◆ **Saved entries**
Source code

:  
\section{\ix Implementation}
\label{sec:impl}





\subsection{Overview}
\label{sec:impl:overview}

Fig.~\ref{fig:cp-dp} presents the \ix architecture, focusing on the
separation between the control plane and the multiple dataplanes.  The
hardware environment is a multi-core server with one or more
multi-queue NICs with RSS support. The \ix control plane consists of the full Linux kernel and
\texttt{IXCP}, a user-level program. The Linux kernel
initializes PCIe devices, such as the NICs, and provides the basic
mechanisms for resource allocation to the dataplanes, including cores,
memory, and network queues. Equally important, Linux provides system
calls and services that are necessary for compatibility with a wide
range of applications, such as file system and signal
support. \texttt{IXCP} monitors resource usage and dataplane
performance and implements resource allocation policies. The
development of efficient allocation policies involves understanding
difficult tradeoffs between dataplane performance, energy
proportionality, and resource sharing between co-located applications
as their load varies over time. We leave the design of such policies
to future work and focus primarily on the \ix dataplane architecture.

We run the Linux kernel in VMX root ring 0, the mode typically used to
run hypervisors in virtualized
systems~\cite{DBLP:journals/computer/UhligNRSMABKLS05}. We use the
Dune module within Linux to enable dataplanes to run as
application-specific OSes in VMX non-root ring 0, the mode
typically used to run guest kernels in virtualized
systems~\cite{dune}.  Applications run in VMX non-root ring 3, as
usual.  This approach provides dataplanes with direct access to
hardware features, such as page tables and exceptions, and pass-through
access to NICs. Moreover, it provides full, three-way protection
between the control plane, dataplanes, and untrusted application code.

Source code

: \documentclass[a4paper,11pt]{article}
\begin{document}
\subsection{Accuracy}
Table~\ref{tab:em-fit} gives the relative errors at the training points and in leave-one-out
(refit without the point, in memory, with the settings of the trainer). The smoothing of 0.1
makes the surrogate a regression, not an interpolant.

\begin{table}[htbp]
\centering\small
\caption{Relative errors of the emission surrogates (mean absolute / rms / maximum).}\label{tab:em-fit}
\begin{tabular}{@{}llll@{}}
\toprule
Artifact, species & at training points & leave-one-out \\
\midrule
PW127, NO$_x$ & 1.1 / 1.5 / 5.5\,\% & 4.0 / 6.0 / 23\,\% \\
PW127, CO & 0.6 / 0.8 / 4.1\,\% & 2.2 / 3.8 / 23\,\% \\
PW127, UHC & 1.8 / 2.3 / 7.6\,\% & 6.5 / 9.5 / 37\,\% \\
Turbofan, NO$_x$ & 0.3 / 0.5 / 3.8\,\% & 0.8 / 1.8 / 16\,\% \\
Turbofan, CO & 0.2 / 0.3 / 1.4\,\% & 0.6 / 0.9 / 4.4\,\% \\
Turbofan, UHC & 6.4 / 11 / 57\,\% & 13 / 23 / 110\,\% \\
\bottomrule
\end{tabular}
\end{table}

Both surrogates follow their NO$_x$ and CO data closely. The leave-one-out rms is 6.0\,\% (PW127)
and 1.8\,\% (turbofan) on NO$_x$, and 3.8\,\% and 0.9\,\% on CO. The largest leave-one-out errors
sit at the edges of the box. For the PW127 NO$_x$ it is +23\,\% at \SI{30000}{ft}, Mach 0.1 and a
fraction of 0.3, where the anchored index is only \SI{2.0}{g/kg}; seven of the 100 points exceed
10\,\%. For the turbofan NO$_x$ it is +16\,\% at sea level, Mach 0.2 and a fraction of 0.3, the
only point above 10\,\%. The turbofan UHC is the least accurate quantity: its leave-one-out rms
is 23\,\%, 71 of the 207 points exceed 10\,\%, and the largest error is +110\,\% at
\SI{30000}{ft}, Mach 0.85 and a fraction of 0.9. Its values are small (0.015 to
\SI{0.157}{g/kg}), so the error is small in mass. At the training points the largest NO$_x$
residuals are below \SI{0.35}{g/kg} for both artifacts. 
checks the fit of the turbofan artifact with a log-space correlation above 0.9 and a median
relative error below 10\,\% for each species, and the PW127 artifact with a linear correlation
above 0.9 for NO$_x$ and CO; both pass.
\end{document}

◆ **ASSIGNED TASK**
Repeat the line containing "sit at the edges" and all subsequent lines through the final line of the data, exactly and with no others.

◆ **SOLUTION**
sit at the edges of the box. For the PW127 NO$_x$ it is +23\,\% at \SI{30000}{ft}, Mach 0.1 and a
fraction of 0.3, where the anchored index is only \SI{2.0}{g/kg}; seven of the 100 points exceed
10\,\%. For the turbofan NO$_x$ it is +16\,\% at sea level, Mach 0.2 and a fraction of 0.3, the
only point above 10\,\%. The turbofan UHC is the least accurate quantity: its leave-one-out rms
is 23\,\%, 71 of the 207 points exceed 10\,\%, and the largest error is +110\,\% at
\SI{30000}{ft}, Mach 0.85 and a fraction of 0.9. Its values are small (0.015 to
\SI{0.157}{g/kg}), so the error is small in mass. At the training points the largest NO$_x$
residuals are below \SI{0.35}{g/kg} for both artifacts. 
checks the fit of the turbofan artifact with a log-space correlation above 0.9 and a median
relative error below 10\,\% for each species, and the PW127 artifact with a linear correlation
above 0.9 for NO$_x$ and CO; both pass.
\end{document}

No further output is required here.